How to complete this task |
Copy task. Retype the whole listing exactly, omitting any picture in it.

※ ※ ※

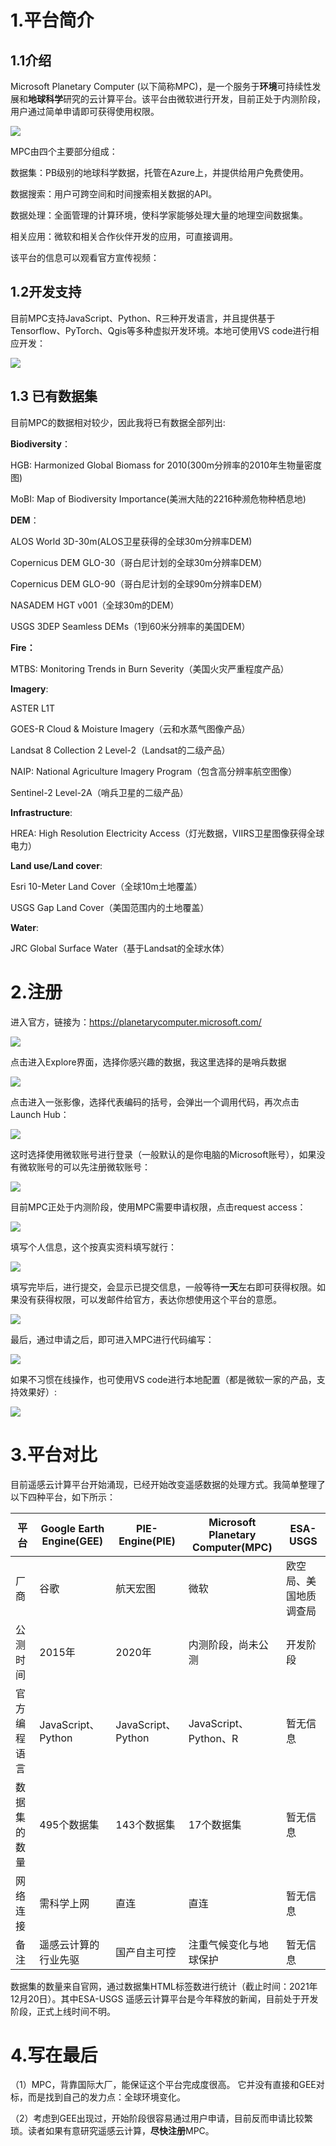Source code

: # 1.平台简介

## 1.1介绍

Microsoft Planetary Computer (以下简称MPC)，是一个服务于**环境**可持续性发展和**地球科学**研究的云计算平台。该平台由微软进行开发，目前正处于内测阶段，用户通过简单申请即可获得使用权限。

![](http://pics.landcover100.com/pics//image/20211220225209.png)

MPC由四个主要部分组成：

数据集：PB级别的地球科学数据，托管在Azure上，并提供给用户免费使用。

数据搜索：用户可跨空间和时间搜索相关数据的API。

数据处理：全面管理的计算环境，使科学家能够处理大量的地理空间数据集。

相关应用：微软和相关合作伙伴开发的应用，可直接调用。

该平台的信息可以观看官方宣传视频：



## 1.2开发支持

目前MPC支持JavaScript、Python、R三种开发语言，并且提供基于Tensorflow、PyTorch、Qgis等多种虚拟开发环境。本地可使用VS code进行相应开发：

![](http://pics.landcover100.com/pics//image/20211220224006.png)

## 1.3 已有数据集

目前MPC的数据相对较少，因此我将已有数据全部列出:

**Biodiversity**：

HGB: Harmonized Global Biomass for 2010(300m分辨率的2010年生物量密度图)

MoBI: Map of Biodiversity Importance(美洲大陆的2216种濒危物种栖息地)

**DEM**：

ALOS World 3D-30m(ALOS卫星获得的全球30m分辨率DEM)

Copernicus DEM GLO-30（哥白尼计划的全球30m分辨率DEM）

Copernicus DEM GLO-90（哥白尼计划的全球90m分辨率DEM）

NASADEM HGT v001（全球30m的DEM）

USGS 3DEP Seamless DEMs（1到60米分辨率的美国DEM）

**Fire：**

MTBS: Monitoring Trends in Burn Severity（美国火灾严重程度产品）

**Imagery**:

ASTER L1T

GOES-R Cloud & Moisture Imagery（云和水蒸气图像产品）

Landsat 8 Collection 2 Level-2（Landsat的二级产品）

NAIP: National Agriculture Imagery Program（包含高分辨率航空图像）

Sentinel-2 Level-2A（哨兵卫星的二级产品）

**Infrastructure**:

HREA: High Resolution Electricity Access（灯光数据，VIIRS卫星图像获得全球电力）

**Land use/Land cover**:

Esri 10-Meter Land Cover（全球10m土地覆盖）

USGS Gap Land Cover（美国范围内的土地覆盖）

**Water**:

JRC Global Surface Water（基于Landsat的全球水体）

# 2.注册

进入官方，链接为：https://planetarycomputer.microsoft.com/

![](http://pics.landcover100.com/pics//image/20211220230340.png)

点击进入Explore界面，选择你感兴趣的数据，我这里选择的是哨兵数据

![](http://pics.landcover100.com/pics//image/20211220231117.png)

点击进入一张影像，选择代表编码的括号，会弹出一个调用代码，再次点击Launch Hub：

![](http://pics.landcover100.com/pics//image/20211220231359.png)

这时选择使用微软账号进行登录（一般默认的是你电脑的Microsoft账号），如果没有微软账号的可以先注册微软账号：

![](http://pics.landcover100.com/pics//image/20211220231527.png)

目前MPC正处于内测阶段，使用MPC需要申请权限，点击request access：

![](http://pics.landcover100.com/pics//image/20211220231859.png)

填写个人信息，这个按真实资料填写就行：

![](http://pics.landcover100.com/pics//image/20211220232045.png)

填写完毕后，进行提交，会显示已提交信息，一般等待**一天**左右即可获得权限。如果没有获得权限，可以发邮件给官方，表达你想使用这个平台的意愿。

![](http://pics.landcover100.com/pics//image/20211220232300.png)

最后，通过申请之后，即可进入MPC进行代码编写：

![](http://pics.landcover100.com/pics//image/20211220232516.png)

如果不习惯在线操作，也可使用VS code进行本地配置（都是微软一家的产品，支持效果好）:

![](http://pics.landcover100.com/pics//image/20211220232719.png)

# 3.平台对比

目前遥感云计算平台开始涌现，已经开始改变遥感数据的处理方式。我简单整理了以下四种平台，如下所示：

| 平台         | Google Earth Engine(GEE) | PIE-Engine(PIE)    | Microsoft Planetary Computer(MPC) | ESA-USGS               |
| ------------ | ------------------------ | ------------------ | --------------------------------- | ---------------------- |
| 厂商         | 谷歌                     | 航天宏图           | 微软                              | 欧空局、美国地质调查局 |
| 公测时间     | 2015年                   | 2020年             | 内测阶段，尚未公测                | 开发阶段               |
| 官方编程语言 | JavaScript、Python       | JavaScript、Python | JavaScript、Python、R             | 暂无信息               |
| 数据集的数量 | 495个数据集              | 143个数据集        | 17个数据集                        | 暂无信息               |
| 网络连接     | 需科学上网               | 直连               | 直连                              | 暂无信息               |
| 备注         | 遥感云计算的行业先驱     | 国产自主可控       | 注重气候变化与地球保护            | 暂无信息               |

数据集的数量来自官网，通过数据集HTML标签数进行统计（截止时间：2021年12月20日）。其中ESA-USGS 遥感云计算平台是今年释放的新闻，目前处于开发阶段，正式上线时间不明。

# 4.写在最后

（1）MPC，背靠国际大厂，能保证这个平台完成度很高。 它并没有直接和GEE对标，而是找到自己的发力点：全球环境变化。

（2）考虑到GEE出现过，开始阶段很容易通过用户申请，目前反而申请比较繁琐。读者如果有意研究遥感云计算，**尽快注册**MPC。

※ ※ ※

Expected answer |
Source code

: # 1.平台简介

## 1.1介绍

Microsoft Planetary Computer (以下简称MPC)，是一个服务于**环境**可持续性发展和**地球科学**研究的云计算平台。该平台由微软进行开发，目前正处于内测阶段，用户通过简单申请即可获得使用权限。

![](http://pics.landcover100.com/pics//image/20211220225209.png)

MPC由四个主要部分组成：

数据集：PB级别的地球科学数据，托管在Azure上，并提供给用户免费使用。

数据搜索：用户可跨空间和时间搜索相关数据的API。

数据处理：全面管理的计算环境，使科学家能够处理大量的地理空间数据集。

相关应用：微软和相关合作伙伴开发的应用，可直接调用。

该平台的信息可以观看官方宣传视频：



## 1.2开发支持

目前MPC支持JavaScript、Python、R三种开发语言，并且提供基于Tensorflow、PyTorch、Qgis等多种虚拟开发环境。本地可使用VS code进行相应开发：

![](http://pics.landcover100.com/pics//image/20211220224006.png)

## 1.3 已有数据集

目前MPC的数据相对较少，因此我将已有数据全部列出:

**Biodiversity**：

HGB: Harmonized Global Biomass for 2010(300m分辨率的2010年生物量密度图)

MoBI: Map of Biodiversity Importance(美洲大陆的2216种濒危物种栖息地)

**DEM**：

ALOS World 3D-30m(ALOS卫星获得的全球30m分辨率DEM)

Copernicus DEM GLO-30（哥白尼计划的全球30m分辨率DEM）

Copernicus DEM GLO-90（哥白尼计划的全球90m分辨率DEM）

NASADEM HGT v001（全球30m的DEM）

USGS 3DEP Seamless DEMs（1到60米分辨率的美国DEM）

**Fire：**

MTBS: Monitoring Trends in Burn Severity（美国火灾严重程度产品）

**Imagery**:

ASTER L1T

GOES-R Cloud & Moisture Imagery（云和水蒸气图像产品）

Landsat 8 Collection 2 Level-2（Landsat的二级产品）

NAIP: National Agriculture Imagery Program（包含高分辨率航空图像）

Sentinel-2 Level-2A（哨兵卫星的二级产品）

**Infrastructure**:

HREA: High Resolution Electricity Access（灯光数据，VIIRS卫星图像获得全球电力）

**Land use/Land cover**:

Esri 10-Meter Land Cover（全球10m土地覆盖）

USGS Gap Land Cover（美国范围内的土地覆盖）

**Water**:

JRC Global Surface Water（基于Landsat的全球水体）

# 2.注册

进入官方，链接为：https://planetarycomputer.microsoft.com/

![](http://pics.landcover100.com/pics//image/20211220230340.png)

点击进入Explore界面，选择你感兴趣的数据，我这里选择的是哨兵数据

![](http://pics.landcover100.com/pics//image/20211220231117.png)

点击进入一张影像，选择代表编码的括号，会弹出一个调用代码，再次点击Launch Hub：

![](http://pics.landcover100.com/pics//image/20211220231359.png)

这时选择使用微软账号进行登录（一般默认的是你电脑的Microsoft账号），如果没有微软账号的可以先注册微软账号：

![](http://pics.landcover100.com/pics//image/20211220231527.png)

目前MPC正处于内测阶段，使用MPC需要申请权限，点击request access：

![](http://pics.landcover100.com/pics//image/20211220231859.png)

填写个人信息，这个按真实资料填写就行：

![](http://pics.landcover100.com/pics//image/20211220232045.png)

填写完毕后，进行提交，会显示已提交信息，一般等待**一天**左右即可获得权限。如果没有获得权限，可以发邮件给官方，表达你想使用这个平台的意愿。

![](http://pics.landcover100.com/pics//image/20211220232300.png)

最后，通过申请之后，即可进入MPC进行代码编写：

![](http://pics.landcover100.com/pics//image/20211220232516.png)

如果不习惯在线操作，也可使用VS code进行本地配置（都是微软一家的产品，支持效果好）:

![](http://pics.landcover100.com/pics//image/20211220232719.png)

# 3.平台对比

目前遥感云计算平台开始涌现，已经开始改变遥感数据的处理方式。我简单整理了以下四种平台，如下所示：

| 平台         | Google Earth Engine(GEE) | PIE-Engine(PIE)    | Microsoft Planetary Computer(MPC) | ESA-USGS               |
| ------------ | ------------------------ | ------------------ | --------------------------------- | ---------------------- |
| 厂商         | 谷歌                     | 航天宏图           | 微软                              | 欧空局、美国地质调查局 |
| 公测时间     | 2015年                   | 2020年             | 内测阶段，尚未公测                | 开发阶段               |
| 官方编程语言 | JavaScript、Python       | JavaScript、Python | JavaScript、Python、R             | 暂无信息               |
| 数据集的数量 | 495个数据集              | 143个数据集        | 17个数据集                        | 暂无信息               |
| 网络连接     | 需科学上网               | 直连               | 直连                              | 暂无信息               |
| 备注         | 遥感云计算的行业先驱     | 国产自主可控       | 注重气候变化与地球保护            | 暂无信息               |

数据集的数量来自官网，通过数据集HTML标签数进行统计（截止时间：2021年12月20日）。其中ESA-USGS 遥感云计算平台是今年释放的新闻，目前处于开发阶段，正式上线时间不明。

# 4.写在最后

（1）MPC，背靠国际大厂，能保证这个平台完成度很高。 它并没有直接和GEE对标，而是找到自己的发力点：全球环境变化。

（2）考虑到GEE出现过，开始阶段很容易通过用户申请，目前反而申请比较繁琐。读者如果有意研究遥感云计算，**尽快注册**MPC。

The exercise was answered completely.